Pollution causée par les navires et introduction de sanctions, notamment pénales, en cas d'infractions de pollution
OBJECTIF : modifier la directive 2005/35/CE de façon à renforcer la législation communautaire actuelle sanctionnant les personnes responsables des pollutions causées par les navires.
ACTE PROPOSÉ : Directive du Parlement européen et du Conseil.
CONTEXTE : la nouvelle directive proposée remplacera la décision-cadre 2005/667/JAI visant à renforcer le cadre pénal pour la répression de la pollution causée par les navires. Cette décision-cadre a été adoptée en 2005 pour compléter la directive 2005/35/CE relative à la pollution causée par les navires et à l'introduction de sanctions en cas d'infractions. Ces deux instruments avaient été adoptés en raison de l’inquiétude suscitée par les rejets illégaux de substances polluantes effectués par les navires en mer, et à la suite de grandes marées noires survenues accidentellement. La directive contient une définition précise des infractions ainsi qu’une règle énonçant que ces infractions donneront lieu à des sanctions effectives, proportionnées et dissuasives, qui peuvent comprendre des sanctions pénales ou administratives, tandis que la décision-cadre prévoyait des dispositions précisant la nature, le type et le niveau des sanctions pénales.

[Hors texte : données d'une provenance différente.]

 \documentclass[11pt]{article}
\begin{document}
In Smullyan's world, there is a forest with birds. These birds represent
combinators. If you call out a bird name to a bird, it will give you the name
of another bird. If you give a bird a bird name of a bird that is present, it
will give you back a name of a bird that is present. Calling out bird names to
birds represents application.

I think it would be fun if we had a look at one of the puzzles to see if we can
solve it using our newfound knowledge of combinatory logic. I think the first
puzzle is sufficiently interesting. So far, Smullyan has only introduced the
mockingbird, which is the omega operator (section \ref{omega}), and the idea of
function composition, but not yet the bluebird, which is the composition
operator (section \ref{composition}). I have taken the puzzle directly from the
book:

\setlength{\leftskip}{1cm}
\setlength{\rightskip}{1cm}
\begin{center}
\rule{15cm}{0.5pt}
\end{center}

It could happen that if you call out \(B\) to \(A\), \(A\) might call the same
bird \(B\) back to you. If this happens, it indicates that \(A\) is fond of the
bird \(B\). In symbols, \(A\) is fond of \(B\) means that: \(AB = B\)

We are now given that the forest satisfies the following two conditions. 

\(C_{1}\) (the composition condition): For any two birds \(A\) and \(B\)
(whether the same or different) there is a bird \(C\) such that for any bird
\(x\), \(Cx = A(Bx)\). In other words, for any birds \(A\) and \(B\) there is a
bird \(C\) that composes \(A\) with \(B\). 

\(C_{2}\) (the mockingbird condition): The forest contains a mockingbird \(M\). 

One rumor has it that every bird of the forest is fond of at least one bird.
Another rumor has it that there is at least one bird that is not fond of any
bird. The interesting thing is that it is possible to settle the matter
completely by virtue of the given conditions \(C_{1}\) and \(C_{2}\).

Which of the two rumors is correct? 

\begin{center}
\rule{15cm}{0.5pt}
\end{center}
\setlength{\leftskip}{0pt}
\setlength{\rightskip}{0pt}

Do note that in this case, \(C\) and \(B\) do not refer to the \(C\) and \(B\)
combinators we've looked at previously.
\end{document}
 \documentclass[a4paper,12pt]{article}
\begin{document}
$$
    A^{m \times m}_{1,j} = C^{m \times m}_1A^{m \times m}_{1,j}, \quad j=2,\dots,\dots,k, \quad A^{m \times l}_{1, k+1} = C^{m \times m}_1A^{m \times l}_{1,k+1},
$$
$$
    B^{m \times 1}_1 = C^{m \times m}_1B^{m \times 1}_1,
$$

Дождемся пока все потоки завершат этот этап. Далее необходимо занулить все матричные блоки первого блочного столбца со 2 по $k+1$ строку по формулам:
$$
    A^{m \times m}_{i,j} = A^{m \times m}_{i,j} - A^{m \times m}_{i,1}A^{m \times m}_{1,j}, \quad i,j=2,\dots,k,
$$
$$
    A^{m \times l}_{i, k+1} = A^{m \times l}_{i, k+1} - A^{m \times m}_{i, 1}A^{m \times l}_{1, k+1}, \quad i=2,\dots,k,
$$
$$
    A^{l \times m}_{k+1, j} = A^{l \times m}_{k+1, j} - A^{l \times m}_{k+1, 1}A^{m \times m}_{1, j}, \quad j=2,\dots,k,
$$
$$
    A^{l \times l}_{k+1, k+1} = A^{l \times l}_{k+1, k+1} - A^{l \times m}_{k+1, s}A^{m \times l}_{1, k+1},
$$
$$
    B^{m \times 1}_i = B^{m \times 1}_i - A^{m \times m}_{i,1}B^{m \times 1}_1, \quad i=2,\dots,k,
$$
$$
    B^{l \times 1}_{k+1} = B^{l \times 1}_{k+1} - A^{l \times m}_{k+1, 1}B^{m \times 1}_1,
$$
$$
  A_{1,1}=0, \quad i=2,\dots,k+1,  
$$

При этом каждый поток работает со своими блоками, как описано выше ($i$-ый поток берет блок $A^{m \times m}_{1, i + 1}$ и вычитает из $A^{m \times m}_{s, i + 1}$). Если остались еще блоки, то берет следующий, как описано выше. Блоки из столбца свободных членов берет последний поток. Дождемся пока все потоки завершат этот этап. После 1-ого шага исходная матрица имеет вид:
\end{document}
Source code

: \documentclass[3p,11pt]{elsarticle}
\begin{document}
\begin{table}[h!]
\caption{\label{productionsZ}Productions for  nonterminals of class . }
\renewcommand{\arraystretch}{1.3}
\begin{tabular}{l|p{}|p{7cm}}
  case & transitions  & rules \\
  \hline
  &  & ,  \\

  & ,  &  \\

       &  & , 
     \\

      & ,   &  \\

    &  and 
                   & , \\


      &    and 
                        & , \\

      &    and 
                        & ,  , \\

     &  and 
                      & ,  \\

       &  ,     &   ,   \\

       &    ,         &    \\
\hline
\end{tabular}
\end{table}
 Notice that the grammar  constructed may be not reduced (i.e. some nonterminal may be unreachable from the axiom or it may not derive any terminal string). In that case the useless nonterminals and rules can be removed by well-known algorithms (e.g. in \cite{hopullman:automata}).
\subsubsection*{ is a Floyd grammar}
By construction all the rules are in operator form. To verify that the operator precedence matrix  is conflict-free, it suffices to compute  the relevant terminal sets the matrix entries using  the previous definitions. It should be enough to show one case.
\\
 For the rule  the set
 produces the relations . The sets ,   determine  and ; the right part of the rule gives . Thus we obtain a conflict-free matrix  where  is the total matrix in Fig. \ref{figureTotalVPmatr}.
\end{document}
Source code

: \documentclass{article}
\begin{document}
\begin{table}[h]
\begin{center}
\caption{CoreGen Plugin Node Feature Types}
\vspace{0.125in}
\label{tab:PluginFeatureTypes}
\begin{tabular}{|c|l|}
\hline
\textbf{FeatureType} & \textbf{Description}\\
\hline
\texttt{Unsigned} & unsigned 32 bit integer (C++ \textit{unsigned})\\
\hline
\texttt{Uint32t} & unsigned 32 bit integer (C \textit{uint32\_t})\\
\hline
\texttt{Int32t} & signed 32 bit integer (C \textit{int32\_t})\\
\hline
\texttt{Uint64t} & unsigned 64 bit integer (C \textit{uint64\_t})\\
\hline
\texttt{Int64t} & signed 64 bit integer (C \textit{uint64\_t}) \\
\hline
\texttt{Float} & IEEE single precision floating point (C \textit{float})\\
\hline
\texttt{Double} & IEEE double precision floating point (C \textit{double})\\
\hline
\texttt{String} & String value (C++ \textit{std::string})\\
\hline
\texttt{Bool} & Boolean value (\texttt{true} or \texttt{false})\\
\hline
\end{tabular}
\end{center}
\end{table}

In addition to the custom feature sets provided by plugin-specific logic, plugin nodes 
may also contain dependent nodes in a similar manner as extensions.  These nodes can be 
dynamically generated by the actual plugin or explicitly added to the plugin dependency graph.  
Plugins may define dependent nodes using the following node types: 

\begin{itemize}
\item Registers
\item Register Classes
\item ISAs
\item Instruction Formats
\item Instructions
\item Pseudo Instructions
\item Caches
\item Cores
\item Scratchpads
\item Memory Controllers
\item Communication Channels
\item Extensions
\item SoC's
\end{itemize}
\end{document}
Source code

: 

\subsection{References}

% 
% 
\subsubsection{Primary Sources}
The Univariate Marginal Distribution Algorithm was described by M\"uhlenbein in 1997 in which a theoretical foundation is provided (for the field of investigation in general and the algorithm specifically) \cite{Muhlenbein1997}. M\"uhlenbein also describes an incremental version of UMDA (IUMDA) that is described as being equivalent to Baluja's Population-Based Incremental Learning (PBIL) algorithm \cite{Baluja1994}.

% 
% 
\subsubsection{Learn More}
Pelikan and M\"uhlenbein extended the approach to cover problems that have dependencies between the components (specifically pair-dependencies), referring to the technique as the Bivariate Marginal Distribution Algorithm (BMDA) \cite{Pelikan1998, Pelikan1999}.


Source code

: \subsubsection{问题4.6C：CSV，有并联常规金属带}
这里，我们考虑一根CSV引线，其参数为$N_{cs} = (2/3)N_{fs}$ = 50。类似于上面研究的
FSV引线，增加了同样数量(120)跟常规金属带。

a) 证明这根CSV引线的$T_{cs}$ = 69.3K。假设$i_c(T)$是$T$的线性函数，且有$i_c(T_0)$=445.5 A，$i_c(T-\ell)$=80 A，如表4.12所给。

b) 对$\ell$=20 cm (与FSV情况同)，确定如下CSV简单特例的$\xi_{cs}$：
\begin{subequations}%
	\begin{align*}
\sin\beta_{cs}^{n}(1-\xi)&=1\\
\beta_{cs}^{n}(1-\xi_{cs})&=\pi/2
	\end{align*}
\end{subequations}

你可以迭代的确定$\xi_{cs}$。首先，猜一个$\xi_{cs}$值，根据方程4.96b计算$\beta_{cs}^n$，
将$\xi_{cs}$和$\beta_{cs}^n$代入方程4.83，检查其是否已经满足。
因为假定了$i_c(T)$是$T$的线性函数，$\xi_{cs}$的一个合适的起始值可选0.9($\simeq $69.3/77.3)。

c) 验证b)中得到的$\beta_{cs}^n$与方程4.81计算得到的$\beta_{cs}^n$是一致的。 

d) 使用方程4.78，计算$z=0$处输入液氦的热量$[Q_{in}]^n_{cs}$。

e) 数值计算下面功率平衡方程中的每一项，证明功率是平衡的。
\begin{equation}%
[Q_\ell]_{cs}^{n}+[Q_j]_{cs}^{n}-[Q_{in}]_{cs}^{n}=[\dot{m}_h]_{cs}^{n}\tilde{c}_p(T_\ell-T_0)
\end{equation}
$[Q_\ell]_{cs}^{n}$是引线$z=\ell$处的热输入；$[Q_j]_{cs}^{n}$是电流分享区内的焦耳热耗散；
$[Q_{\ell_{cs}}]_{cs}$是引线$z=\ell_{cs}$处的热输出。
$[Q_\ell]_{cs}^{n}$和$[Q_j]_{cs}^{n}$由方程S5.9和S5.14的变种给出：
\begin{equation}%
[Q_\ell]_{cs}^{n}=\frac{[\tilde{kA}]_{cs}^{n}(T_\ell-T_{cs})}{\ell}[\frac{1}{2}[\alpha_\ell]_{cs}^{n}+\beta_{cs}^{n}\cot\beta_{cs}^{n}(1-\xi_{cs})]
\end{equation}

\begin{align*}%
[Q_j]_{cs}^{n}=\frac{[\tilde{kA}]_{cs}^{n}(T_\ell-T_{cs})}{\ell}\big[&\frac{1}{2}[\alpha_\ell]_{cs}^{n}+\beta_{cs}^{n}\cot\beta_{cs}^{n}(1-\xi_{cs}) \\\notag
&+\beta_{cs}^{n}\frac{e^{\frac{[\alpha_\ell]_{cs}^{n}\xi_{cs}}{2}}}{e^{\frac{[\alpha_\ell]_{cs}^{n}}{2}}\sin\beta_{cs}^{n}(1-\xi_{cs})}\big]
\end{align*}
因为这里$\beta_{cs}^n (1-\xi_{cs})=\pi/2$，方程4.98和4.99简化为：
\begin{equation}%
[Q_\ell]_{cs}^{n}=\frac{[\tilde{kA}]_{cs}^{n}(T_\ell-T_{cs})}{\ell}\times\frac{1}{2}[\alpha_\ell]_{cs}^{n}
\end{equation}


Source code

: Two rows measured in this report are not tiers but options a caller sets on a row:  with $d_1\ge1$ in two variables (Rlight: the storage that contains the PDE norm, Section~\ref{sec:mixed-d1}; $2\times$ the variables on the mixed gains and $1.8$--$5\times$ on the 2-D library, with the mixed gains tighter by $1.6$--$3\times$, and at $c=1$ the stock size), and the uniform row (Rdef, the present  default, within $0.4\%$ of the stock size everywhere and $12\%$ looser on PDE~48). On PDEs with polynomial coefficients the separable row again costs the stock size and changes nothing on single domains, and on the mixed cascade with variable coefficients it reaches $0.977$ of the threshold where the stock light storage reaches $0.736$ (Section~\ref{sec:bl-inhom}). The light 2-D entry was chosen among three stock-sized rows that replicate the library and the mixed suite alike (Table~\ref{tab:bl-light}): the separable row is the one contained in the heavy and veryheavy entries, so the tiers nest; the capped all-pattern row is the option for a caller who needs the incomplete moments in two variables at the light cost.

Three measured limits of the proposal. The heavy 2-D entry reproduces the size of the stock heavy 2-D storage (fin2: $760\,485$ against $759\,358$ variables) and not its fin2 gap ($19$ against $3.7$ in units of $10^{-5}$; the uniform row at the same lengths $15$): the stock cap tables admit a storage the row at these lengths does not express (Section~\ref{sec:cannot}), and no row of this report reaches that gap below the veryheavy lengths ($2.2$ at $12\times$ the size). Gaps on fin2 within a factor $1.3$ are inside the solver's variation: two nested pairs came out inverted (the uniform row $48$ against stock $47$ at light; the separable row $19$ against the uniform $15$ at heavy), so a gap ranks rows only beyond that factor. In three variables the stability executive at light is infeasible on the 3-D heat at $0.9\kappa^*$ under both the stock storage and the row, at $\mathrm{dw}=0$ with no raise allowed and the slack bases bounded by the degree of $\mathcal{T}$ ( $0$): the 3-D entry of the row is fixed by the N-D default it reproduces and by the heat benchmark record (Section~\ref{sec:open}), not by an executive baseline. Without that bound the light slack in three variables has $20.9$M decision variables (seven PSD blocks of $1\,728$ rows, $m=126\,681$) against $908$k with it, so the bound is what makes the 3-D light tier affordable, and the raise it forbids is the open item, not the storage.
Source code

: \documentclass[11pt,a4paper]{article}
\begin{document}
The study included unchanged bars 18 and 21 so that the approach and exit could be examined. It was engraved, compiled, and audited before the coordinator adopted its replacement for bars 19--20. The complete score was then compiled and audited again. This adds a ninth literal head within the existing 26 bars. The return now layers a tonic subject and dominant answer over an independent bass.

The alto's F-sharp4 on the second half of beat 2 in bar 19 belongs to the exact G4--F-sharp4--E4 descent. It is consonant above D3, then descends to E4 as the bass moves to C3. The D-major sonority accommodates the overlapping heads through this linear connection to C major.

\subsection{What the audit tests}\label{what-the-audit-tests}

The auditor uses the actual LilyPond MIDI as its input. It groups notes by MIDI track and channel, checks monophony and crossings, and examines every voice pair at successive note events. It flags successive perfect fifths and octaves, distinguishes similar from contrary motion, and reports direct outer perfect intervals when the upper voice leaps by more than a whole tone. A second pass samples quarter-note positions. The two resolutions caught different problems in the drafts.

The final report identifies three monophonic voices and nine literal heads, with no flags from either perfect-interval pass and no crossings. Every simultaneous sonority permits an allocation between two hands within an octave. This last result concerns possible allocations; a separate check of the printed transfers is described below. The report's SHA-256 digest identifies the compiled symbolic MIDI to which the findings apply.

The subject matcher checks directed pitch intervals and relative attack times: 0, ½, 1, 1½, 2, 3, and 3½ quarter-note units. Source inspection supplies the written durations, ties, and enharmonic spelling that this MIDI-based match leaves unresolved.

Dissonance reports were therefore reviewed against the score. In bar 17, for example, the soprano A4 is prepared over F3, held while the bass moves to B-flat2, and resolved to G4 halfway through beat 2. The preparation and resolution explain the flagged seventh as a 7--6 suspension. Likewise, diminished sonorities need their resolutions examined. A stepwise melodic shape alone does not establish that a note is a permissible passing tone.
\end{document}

Par décision du 23 octobre 2007, la Cour de justice des Communautés européennes, saisie par la Commission, a annulé la décision-cadre et déclaré que les dispositions relatives à l’incrimination pénale et à la nature des sanctions devaient être adoptées dans le cadre d’un instrument fondé sur le traité CE, si elles étaient nécessaires pour garantir l’application effective des règles communautaires en matière de sécurité maritime. Après l’annulation de la décision-cadre par la Cour de justice, il convient de combler le vide juridique ainsi créé en ce qui concerne l’approche harmonisée des sanctions destinées à lutter contre la pollution maritime, en adoptant des dispositions fondées sur la base juridique appropriée, c’est-à-dire l’article 80, paragraphe 2, du traité CE.
CONTENU : la nouvelle proposition suit les recommandations de l’arrêt de la Cour et transcrit le contenu des dispositions concernées de la décision-cadre dans une directive modifiant l’actuelle directive 2005/35/CE. Ses principaux éléments sont les suivants :
- Infraction pénale : les États membres seront tenus de mentionner que tout rejet par un navire de substances polluantes, au sens de l’article 2 de la directive 2005/35/CE, dans l'une des zones visées à son article 3, paragraphe 1, est considéré comme une infraction pénale s'il a été commis intentionnellement, témérairement ou à la suite d'une négligence grave. La complicité et l’incitation à de tels actes devraient également être considérées comme des infractions pénales.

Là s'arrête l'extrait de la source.